Please copy every line from the records below that contains the string "Setting".

START Material for the task

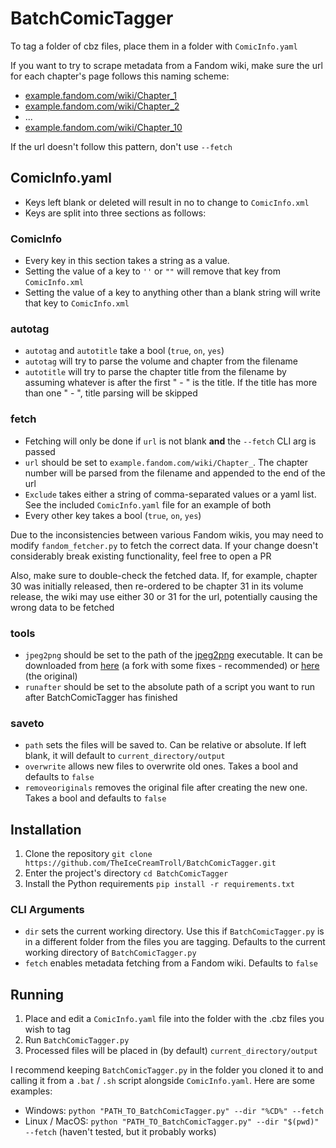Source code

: # BatchComicTagger

To tag a folder of cbz files, place them in a folder with `ComicInfo.yaml`

If you want to try to scrape metadata from a Fandom wiki, make sure the url for each chapter's page follows this naming
scheme:
 - [example.fandom.com/wiki/Chapter_1]()
 - [example.fandom.com/wiki/Chapter_2]()
 - ...
 - [example.fandom.com/wiki/Chapter_10]()

If the url doesn't follow this pattern, don't use `--fetch`

## ComicInfo.yaml
 - Keys left blank or deleted will result in no to change to `ComicInfo.xml`
 - Keys are split into three sections as follows:
### ComicInfo
 - Every key in this section takes a string as a value. 
 - Setting the value of a key to `''` or `""` will remove that key from `ComicInfo.xml`
 - Setting the value of a key to anything other than a blank string will write that key to `ComicInfo.xml`
### autotag
 - `autotag` and `autotitle` take a bool (`true`, `on`, `yes`)
 - `autotag` will try to parse the volume and chapter from the filename
 - `autotitle` will try to parse the chapter title from the filename by assuming whatever is after the first " - " is the title. If the title has more than one " - ", title parsing will be skipped
### fetch
 - Fetching will only be done if `url` is not blank **and** the `--fetch` CLI arg is passed
 - `url` should be set to `example.fandom.com/wiki/Chapter_`. The chapter number will be parsed from the filename and appended to the end of the url
 - `Exclude` takes either a string of comma-separated values or a yaml list. See the included `ComicInfo.yaml` file for an example of both
 - Every other key takes a bool (`true`, `on`, `yes`)

Due to the inconsistencies between various Fandom wikis, you may need to modify `fandom_fetcher.py` to fetch the correct data. If your change doesn't considerably break existing functionality, feel free to open a PR

Also, make sure to double-check the fetched data. If, for example, chapter 30 was initially released, then re-ordered to be chapter 31 in its volume release, the wiki may use either 30 or 31 for the url, potentially causing the wrong data to be fetched

### tools
 - `jpeg2png` should be set to the path of the [jpeg2png](https://github.com/victorvde/jpeg2png) executable. It can be downloaded from [here](https://github.com/TheIceCreamTroll/jpeg2png) (a fork with some fixes - recommended) or [here](https://github.com/victorvde/jpeg2png) (the original)
 - `runafter` should be set to the absolute path of a script you want to run after BatchComicTagger has finished
### saveto
 - `path` sets the files will be saved to. Can be relative or absolute. If left blank, it will default to `current_directory/output`
 - `overwrite` allows new files to overwrite old ones. Takes a bool and defaults to `false`
 - `removeoriginals` removes the original file after creating the new one. Takes a bool and defaults to `false`


## Installation
 1. Clone the repository `git clone https://github.com/TheIceCreamTroll/BatchComicTagger.git`
 2. Enter the project's directory `cd BatchComicTagger`
 3. Install the Python requirements `pip install -r requirements.txt`

### CLI Arguments
 - `dir` sets the current working directory. Use this if `BatchComicTagger.py` is in a different folder from the files you are tagging. Defaults to the current working directory of `BatchComicTagger.py`
 - `fetch` enables metadata fetching from a Fandom wiki. Defaults to `false`

## Running
1. Place and edit a `ComicInfo.yaml` file into the folder with the .cbz files you wish to tag
2. Run `BatchComicTagger.py`
3. Processed files will be placed in (by default) `current_directory/output`

I recommend keeping `BatchComicTagger.py` in the folder you cloned it to and calling it from a `.bat` / `.sh` script alongside `ComicInfo.yaml`. Here are some examples:
 - Windows: `python "PATH_TO_BatchComicTagger.py" --dir "%CD%" --fetch`
 - Linux / MacOS: `python "PATH_TO_BatchComicTagger.py" --dir "$(pwd)" --fetch` (haven't tested, but it probably works)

END Material for the task

Solution for this exercise ::
 - Setting the value of a key to `''` or `""` will remove that key from `ComicInfo.xml`
 - Setting the value of a key to anything other than a blank string will write that key to `ComicInfo.xml`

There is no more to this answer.